=== ABOUT THIS TASK ===
Start at the line holding "[【奥地利大妹子展示不一样的自行车技巧 Incredible Bike". Write out that line and each one after it to the end of the data, unchanged.

=== Plain-text document sources ===
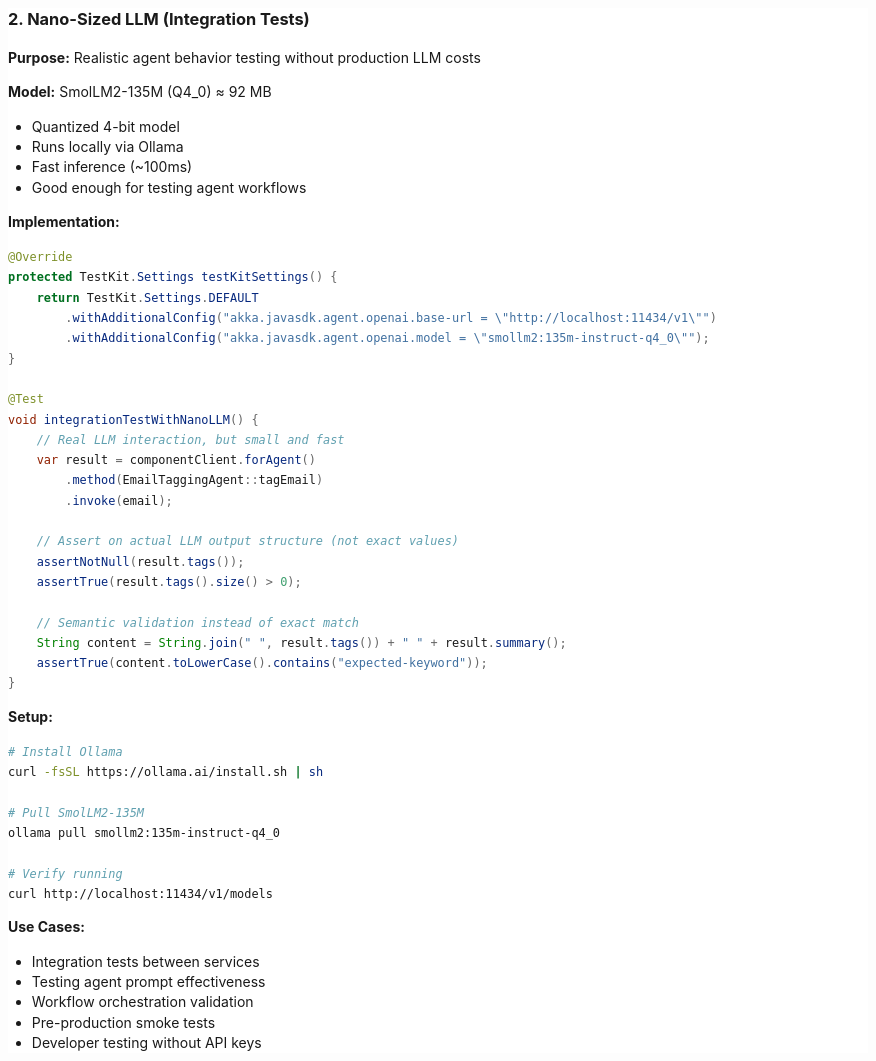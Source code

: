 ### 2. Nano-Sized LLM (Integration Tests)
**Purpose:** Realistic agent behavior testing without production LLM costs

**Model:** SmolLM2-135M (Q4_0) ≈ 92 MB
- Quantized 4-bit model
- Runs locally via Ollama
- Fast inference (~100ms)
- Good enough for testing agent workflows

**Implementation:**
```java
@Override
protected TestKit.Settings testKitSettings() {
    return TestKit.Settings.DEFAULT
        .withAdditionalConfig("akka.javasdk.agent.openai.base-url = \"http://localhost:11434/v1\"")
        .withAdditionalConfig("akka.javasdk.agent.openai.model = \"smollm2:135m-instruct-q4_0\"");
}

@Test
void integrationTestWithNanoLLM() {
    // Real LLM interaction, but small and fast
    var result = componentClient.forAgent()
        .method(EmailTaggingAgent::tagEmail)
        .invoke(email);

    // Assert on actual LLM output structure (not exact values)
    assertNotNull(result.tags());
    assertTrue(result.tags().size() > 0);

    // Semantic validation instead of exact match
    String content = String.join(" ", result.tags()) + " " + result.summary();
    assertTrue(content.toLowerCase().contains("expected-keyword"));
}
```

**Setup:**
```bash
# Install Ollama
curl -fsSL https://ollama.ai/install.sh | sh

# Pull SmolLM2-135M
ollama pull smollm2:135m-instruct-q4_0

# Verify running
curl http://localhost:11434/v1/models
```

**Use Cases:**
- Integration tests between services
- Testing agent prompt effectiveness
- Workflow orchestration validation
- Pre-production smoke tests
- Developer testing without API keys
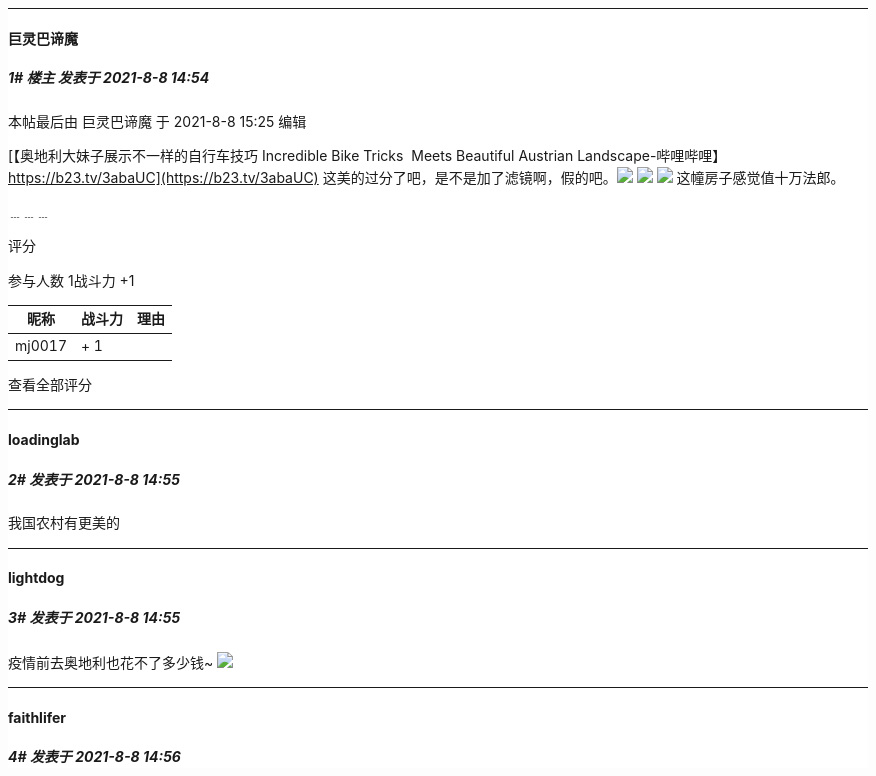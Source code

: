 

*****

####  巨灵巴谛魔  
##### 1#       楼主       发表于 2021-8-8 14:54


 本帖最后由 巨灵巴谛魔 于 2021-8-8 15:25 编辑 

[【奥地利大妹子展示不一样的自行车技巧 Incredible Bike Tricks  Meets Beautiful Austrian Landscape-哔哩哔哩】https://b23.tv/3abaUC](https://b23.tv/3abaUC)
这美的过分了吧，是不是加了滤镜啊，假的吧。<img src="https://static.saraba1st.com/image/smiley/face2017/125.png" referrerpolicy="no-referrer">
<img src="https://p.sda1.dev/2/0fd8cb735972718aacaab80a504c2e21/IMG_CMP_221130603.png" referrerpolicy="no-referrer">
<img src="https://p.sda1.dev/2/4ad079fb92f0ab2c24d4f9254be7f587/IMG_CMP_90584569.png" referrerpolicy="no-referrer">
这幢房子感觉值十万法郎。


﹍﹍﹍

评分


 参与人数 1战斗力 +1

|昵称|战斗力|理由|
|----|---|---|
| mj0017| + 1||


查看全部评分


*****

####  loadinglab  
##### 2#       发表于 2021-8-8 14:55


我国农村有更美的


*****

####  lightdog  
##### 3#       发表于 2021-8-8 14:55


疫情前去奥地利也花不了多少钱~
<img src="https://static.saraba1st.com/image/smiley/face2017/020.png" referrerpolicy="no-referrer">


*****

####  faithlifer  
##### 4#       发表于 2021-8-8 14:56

=== YOUR RESPONSE ===
[【奥地利大妹子展示不一样的自行车技巧 Incredible Bike Tricks  Meets Beautiful Austrian Landscape-哔哩哔哩】https://b23.tv/3abaUC](https://b23.tv/3abaUC)
这美的过分了吧，是不是加了滤镜啊，假的吧。<img src="https://static.saraba1st.com/image/smiley/face2017/125.png" referrerpolicy="no-referrer">
<img src="https://p.sda1.dev/2/0fd8cb735972718aacaab80a504c2e21/IMG_CMP_221130603.png" referrerpolicy="no-referrer">
<img src="https://p.sda1.dev/2/4ad079fb92f0ab2c24d4f9254be7f587/IMG_CMP_90584569.png" referrerpolicy="no-referrer">
这幢房子感觉值十万法郎。


﹍﹍﹍

评分


 参与人数 1战斗力 +1

|昵称|战斗力|理由|
|----|---|---|
| mj0017| + 1||


查看全部评分


*****

####  loadinglab  
##### 2#       发表于 2021-8-8 14:55


我国农村有更美的


*****

####  lightdog  
##### 3#       发表于 2021-8-8 14:55


疫情前去奥地利也花不了多少钱~
<img src="https://static.saraba1st.com/image/smiley/face2017/020.png" referrerpolicy="no-referrer">


*****

####  faithlifer  
##### 4#       发表于 2021-8-8 14:56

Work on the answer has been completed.